Required work: Copy the lines below verbatim, but only from the line containing "These can be" through the end of the data.

Material supplied:
▬▬▬
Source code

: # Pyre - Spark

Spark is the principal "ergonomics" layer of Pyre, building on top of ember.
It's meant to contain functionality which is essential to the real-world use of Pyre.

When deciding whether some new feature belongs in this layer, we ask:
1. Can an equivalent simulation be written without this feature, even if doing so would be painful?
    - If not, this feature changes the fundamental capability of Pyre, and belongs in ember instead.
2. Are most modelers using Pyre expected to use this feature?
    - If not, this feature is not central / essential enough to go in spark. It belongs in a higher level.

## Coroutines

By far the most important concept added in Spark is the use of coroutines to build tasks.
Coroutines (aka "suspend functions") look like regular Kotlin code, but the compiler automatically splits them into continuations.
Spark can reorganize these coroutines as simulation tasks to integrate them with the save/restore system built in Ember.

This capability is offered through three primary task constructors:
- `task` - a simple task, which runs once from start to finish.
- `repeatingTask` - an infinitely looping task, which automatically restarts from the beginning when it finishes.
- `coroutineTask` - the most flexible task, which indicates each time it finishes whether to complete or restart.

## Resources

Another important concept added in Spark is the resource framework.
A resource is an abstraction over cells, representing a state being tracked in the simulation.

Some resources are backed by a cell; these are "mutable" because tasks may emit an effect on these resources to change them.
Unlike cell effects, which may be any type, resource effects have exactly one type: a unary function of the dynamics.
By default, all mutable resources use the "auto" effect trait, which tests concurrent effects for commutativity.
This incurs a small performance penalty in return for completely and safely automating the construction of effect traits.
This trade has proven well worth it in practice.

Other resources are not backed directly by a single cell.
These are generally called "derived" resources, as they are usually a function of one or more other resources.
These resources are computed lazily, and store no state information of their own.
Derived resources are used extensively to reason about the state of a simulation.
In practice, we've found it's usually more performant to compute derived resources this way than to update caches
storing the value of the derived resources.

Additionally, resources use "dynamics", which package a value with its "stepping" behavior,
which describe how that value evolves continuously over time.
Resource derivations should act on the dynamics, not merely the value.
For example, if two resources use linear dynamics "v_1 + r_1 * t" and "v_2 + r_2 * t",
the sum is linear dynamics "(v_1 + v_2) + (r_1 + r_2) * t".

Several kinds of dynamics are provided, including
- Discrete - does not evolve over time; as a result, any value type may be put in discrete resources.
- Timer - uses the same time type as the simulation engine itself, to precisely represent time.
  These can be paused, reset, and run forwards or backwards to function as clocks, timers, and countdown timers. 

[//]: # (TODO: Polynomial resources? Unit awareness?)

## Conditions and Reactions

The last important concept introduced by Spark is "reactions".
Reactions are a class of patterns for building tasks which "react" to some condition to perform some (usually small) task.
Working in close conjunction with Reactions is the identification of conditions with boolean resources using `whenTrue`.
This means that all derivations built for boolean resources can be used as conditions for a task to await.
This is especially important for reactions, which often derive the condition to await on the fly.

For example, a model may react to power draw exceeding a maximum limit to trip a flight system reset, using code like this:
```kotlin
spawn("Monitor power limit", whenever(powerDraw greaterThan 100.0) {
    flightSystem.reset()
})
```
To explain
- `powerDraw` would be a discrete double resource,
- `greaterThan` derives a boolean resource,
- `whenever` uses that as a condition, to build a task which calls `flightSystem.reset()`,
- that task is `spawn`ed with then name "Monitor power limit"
▬▬▬
Solution to this task:
  These can be paused, reset, and run forwards or backwards to function as clocks, timers, and countdown timers. 

[//]: # (TODO: Polynomial resources? Unit awareness?)

## Conditions and Reactions

The last important concept introduced by Spark is "reactions".
Reactions are a class of patterns for building tasks which "react" to some condition to perform some (usually small) task.
Working in close conjunction with Reactions is the identification of conditions with boolean resources using `whenTrue`.
This means that all derivations built for boolean resources can be used as conditions for a task to await.
This is especially important for reactions, which often derive the condition to await on the fly.

For example, a model may react to power draw exceeding a maximum limit to trip a flight system reset, using code like this:
```kotlin
spawn("Monitor power limit", whenever(powerDraw greaterThan 100.0) {
    flightSystem.reset()
})
```
To explain
- `powerDraw` would be a discrete double resource,
- `greaterThan` derives a boolean resource,
- `whenever` uses that as a condition, to build a task which calls `flightSystem.reset()`,
- that task is `spawn`ed with then name "Monitor power limit"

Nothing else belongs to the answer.